SOURCE DATA

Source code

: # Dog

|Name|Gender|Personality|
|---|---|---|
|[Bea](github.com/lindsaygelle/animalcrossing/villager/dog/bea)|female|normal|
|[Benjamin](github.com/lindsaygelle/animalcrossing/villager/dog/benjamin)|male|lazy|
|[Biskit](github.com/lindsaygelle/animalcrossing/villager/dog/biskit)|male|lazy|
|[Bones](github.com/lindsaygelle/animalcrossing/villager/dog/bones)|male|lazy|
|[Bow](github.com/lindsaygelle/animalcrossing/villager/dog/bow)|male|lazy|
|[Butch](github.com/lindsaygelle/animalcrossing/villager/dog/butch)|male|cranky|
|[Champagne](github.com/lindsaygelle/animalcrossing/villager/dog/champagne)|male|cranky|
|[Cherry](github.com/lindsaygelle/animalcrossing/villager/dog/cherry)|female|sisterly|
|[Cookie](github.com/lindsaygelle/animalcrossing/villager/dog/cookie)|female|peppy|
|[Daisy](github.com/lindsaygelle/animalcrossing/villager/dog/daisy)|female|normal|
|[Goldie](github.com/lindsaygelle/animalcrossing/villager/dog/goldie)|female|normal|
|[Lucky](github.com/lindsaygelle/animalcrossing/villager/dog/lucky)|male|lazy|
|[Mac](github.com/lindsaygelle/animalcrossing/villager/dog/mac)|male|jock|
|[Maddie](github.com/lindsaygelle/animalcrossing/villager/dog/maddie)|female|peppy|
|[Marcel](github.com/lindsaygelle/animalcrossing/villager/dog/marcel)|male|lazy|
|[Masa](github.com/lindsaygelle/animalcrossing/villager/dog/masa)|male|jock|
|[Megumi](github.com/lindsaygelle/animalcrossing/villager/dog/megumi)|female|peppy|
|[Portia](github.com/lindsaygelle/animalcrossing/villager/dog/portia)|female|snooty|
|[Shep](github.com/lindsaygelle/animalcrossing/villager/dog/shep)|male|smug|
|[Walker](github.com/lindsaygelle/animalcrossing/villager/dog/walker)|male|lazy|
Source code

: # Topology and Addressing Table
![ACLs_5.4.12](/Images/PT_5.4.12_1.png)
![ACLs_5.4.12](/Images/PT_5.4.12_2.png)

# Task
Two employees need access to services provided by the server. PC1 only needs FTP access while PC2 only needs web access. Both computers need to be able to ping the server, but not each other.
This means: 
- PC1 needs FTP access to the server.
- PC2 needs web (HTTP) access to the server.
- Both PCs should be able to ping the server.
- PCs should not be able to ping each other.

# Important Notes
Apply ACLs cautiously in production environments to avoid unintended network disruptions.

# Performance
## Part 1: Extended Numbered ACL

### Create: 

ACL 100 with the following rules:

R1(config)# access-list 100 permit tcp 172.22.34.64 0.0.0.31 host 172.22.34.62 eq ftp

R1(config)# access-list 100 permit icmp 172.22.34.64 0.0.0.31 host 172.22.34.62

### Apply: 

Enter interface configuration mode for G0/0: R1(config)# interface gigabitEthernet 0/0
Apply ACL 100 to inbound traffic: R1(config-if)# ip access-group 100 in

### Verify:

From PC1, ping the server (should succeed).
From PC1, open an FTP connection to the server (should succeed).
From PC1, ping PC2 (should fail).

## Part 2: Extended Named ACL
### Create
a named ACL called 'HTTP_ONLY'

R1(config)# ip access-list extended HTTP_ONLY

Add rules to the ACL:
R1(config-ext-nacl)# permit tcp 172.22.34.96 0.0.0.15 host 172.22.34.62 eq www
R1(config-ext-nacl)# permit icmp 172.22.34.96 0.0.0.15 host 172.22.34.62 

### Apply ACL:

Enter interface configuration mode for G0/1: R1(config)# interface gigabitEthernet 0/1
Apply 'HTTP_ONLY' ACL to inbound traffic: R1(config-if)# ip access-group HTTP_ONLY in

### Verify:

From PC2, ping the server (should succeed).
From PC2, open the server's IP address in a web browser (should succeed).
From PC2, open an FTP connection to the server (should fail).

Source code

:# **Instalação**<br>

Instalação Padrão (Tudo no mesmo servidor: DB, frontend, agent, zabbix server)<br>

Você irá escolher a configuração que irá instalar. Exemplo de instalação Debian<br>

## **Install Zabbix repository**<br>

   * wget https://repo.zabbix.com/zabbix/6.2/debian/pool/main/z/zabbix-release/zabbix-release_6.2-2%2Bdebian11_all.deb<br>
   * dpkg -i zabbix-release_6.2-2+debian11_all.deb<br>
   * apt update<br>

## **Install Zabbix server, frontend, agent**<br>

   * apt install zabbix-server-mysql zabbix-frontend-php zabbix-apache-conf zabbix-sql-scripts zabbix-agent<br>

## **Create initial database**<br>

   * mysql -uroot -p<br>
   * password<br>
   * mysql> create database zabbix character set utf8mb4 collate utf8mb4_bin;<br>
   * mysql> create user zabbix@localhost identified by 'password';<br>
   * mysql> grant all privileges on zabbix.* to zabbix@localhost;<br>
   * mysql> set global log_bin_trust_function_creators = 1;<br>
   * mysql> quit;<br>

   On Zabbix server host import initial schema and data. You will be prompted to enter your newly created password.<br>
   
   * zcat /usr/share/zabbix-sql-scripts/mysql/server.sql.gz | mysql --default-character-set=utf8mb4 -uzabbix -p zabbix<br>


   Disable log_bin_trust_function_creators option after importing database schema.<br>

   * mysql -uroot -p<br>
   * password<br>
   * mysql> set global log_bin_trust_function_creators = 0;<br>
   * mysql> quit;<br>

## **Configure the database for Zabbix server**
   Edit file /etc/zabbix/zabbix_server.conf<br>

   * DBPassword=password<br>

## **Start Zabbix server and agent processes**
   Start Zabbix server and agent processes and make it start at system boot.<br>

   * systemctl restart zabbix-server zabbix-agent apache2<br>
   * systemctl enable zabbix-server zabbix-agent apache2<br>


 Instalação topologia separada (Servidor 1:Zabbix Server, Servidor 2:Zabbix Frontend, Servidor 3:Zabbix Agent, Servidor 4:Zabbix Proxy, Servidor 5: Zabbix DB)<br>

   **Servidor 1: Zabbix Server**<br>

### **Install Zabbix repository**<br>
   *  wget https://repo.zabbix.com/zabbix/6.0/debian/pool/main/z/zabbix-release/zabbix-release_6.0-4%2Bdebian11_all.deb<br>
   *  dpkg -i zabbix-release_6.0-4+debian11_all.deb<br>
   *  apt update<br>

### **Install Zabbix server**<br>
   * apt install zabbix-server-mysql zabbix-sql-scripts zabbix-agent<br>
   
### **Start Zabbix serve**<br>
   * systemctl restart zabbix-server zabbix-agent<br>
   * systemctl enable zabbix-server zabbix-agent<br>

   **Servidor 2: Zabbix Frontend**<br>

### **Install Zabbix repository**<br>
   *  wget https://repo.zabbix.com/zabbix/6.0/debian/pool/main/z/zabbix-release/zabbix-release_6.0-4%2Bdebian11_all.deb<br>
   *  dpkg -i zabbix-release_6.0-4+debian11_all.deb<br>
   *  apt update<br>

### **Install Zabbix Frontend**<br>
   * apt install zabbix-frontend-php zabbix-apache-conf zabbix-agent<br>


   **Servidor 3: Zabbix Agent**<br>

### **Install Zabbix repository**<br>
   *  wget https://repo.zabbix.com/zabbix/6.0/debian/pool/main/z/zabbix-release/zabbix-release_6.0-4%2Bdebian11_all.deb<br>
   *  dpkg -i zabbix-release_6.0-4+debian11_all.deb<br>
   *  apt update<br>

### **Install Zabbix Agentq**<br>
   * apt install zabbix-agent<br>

WORK REQUEST
Copy the lines above exactly. Start with the line containing "R1(config)# access-list 100 permit icmp", end with the line containing "On Zabbix server", and include both.

EXERCISE RESPONSE
R1(config)# access-list 100 permit icmp 172.22.34.64 0.0.0.31 host 172.22.34.62

### Apply: 

Enter interface configuration mode for G0/0: R1(config)# interface gigabitEthernet 0/0
Apply ACL 100 to inbound traffic: R1(config-if)# ip access-group 100 in

### Verify:

From PC1, ping the server (should succeed).
From PC1, open an FTP connection to the server (should succeed).
From PC1, ping PC2 (should fail).

## Part 2: Extended Named ACL
### Create
a named ACL called 'HTTP_ONLY'

R1(config)# ip access-list extended HTTP_ONLY

Add rules to the ACL:
R1(config-ext-nacl)# permit tcp 172.22.34.96 0.0.0.15 host 172.22.34.62 eq www
R1(config-ext-nacl)# permit icmp 172.22.34.96 0.0.0.15 host 172.22.34.62 

### Apply ACL:

Enter interface configuration mode for G0/1: R1(config)# interface gigabitEthernet 0/1
Apply 'HTTP_ONLY' ACL to inbound traffic: R1(config-if)# ip access-group HTTP_ONLY in

### Verify:

From PC2, ping the server (should succeed).
From PC2, open the server's IP address in a web browser (should succeed).
From PC2, open an FTP connection to the server (should fail).

Source code

:# **Instalação**<br>

Instalação Padrão (Tudo no mesmo servidor: DB, frontend, agent, zabbix server)<br>

Você irá escolher a configuração que irá instalar. Exemplo de instalação Debian<br>

## **Install Zabbix repository**<br>

   * wget https://repo.zabbix.com/zabbix/6.2/debian/pool/main/z/zabbix-release/zabbix-release_6.2-2%2Bdebian11_all.deb<br>
   * dpkg -i zabbix-release_6.2-2+debian11_all.deb<br>
   * apt update<br>

## **Install Zabbix server, frontend, agent**<br>

   * apt install zabbix-server-mysql zabbix-frontend-php zabbix-apache-conf zabbix-sql-scripts zabbix-agent<br>

## **Create initial database**<br>

   * mysql -uroot -p<br>
   * password<br>
   * mysql> create database zabbix character set utf8mb4 collate utf8mb4_bin;<br>
   * mysql> create user zabbix@localhost identified by 'password';<br>
   * mysql> grant all privileges on zabbix.* to zabbix@localhost;<br>
   * mysql> set global log_bin_trust_function_creators = 1;<br>
   * mysql> quit;<br>

   On Zabbix server host import initial schema and data. You will be prompted to enter your newly created password.<br>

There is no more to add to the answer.